The Bar Mitzvah and the Beast is about an SF Bay Area family that bikes across the country. Why? Well, the father is Jewish and his turning-13-year-old son is an atheist. The father (Matt, also the author) wants to mark his son’s passage into his teenage years; the son tries to go to Hebrew school and have a Bar Mitzvah, but just can’t. So a cross-country bike ride is their compromise. They spend a summer riding from San Francisco to Washington DC. The whole family goes – Matt, his wife, Yonah (the son), and his little brother. (The Beast is an old tandem bike that they buy for Matt & the little brother to ride across the country.)

Why should you read it?
I am not religious (to my mind, you can’t prove either the existence or non-existence of god and I don’t worry about it that much), so I sympathized with Yonah. But I did like the idea of commemorating your child’s passage into their teenage years. My daughter is eleven and as she moves from her childhood to being a teenager, she is changing. Acknowledging that somehow, formally or informally, seems worthwhile. I’d never really thought about that before reading The Bar Mitzvah and the Beast.

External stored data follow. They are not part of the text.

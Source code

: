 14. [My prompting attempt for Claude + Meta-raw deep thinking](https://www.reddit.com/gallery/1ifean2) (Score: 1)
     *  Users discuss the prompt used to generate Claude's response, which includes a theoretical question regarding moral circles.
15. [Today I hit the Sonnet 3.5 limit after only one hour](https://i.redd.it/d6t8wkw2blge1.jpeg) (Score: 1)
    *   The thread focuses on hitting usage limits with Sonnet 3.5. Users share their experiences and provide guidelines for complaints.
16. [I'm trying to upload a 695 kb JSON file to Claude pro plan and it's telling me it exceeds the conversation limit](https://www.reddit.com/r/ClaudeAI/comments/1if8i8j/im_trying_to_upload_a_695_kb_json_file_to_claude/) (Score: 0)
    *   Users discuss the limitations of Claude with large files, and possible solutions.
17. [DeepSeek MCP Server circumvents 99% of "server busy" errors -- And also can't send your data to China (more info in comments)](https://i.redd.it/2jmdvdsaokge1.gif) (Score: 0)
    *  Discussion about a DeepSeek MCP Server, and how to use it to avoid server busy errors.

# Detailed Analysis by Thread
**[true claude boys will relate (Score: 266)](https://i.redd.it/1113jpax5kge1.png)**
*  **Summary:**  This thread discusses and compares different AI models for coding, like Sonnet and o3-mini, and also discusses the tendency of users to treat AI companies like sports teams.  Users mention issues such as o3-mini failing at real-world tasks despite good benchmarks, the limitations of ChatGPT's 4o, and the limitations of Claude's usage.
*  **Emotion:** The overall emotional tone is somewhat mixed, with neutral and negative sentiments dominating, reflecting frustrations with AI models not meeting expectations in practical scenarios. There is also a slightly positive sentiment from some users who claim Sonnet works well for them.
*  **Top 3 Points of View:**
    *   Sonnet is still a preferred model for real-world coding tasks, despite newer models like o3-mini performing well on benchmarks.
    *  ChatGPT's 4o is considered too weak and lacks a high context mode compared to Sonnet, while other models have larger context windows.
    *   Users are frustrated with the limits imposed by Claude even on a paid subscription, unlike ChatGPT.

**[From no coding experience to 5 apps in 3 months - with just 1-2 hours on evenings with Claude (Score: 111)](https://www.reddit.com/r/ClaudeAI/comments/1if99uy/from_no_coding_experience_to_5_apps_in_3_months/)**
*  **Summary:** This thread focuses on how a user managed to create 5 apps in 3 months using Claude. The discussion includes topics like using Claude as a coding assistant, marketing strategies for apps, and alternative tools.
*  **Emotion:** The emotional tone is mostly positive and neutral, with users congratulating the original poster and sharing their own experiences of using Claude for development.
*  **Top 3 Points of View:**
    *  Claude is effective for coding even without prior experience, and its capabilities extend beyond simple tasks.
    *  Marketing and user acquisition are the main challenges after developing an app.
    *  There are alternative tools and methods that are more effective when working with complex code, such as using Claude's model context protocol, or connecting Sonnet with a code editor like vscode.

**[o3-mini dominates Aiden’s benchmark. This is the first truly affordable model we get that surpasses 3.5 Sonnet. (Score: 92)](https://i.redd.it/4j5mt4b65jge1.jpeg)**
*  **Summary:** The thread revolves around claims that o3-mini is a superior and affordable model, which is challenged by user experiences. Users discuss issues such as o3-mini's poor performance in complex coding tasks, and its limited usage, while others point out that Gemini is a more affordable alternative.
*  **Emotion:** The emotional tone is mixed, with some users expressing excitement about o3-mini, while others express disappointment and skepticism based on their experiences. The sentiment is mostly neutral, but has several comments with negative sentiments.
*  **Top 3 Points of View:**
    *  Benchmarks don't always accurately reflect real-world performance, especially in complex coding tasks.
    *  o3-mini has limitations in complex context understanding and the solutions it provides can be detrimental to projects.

The book was strongest when it was talking about Yonah’s rite of passage. It also wanted to be about overcoming your prejudices and drawing awareness to global warming. The marriage of the three themes wasn’t successful to my mind. But it’s still worthwhile.

We’re doomed.

The Sixth Extinction

 

What’s it about?
The Sixth Extinction is about evolution and extinction. It has a good overview of the history of both evolution and extinction – people didn’t believe that animals could go extinct before the French Revolution. There’s a history of the other five major extinction events in the earth’s past, even though we don’t know much about them – other than the asteroid that killed the dinosaurs. She then looks at the current rates of extinction, which are much closer to the rates during the other major extinction events rather than the typical background rate. There’s also a small, amusing bit about how rats are going to take over the world if humans die.

Why should you read it?
The world is getting warmer because there are higher concentrations of carbon dioxide in the atmosphere. So what? Well, The Sixth Extinction answers that question. The oceans acidify. Many – possibly most – animals won’t be able to live. Animals and plants will need to shift where they live and grow, but because people have taken up so much of the land, it’s hard for them to find new places to be. She does a great job of both showing how awesome the world is and making you despair over its future.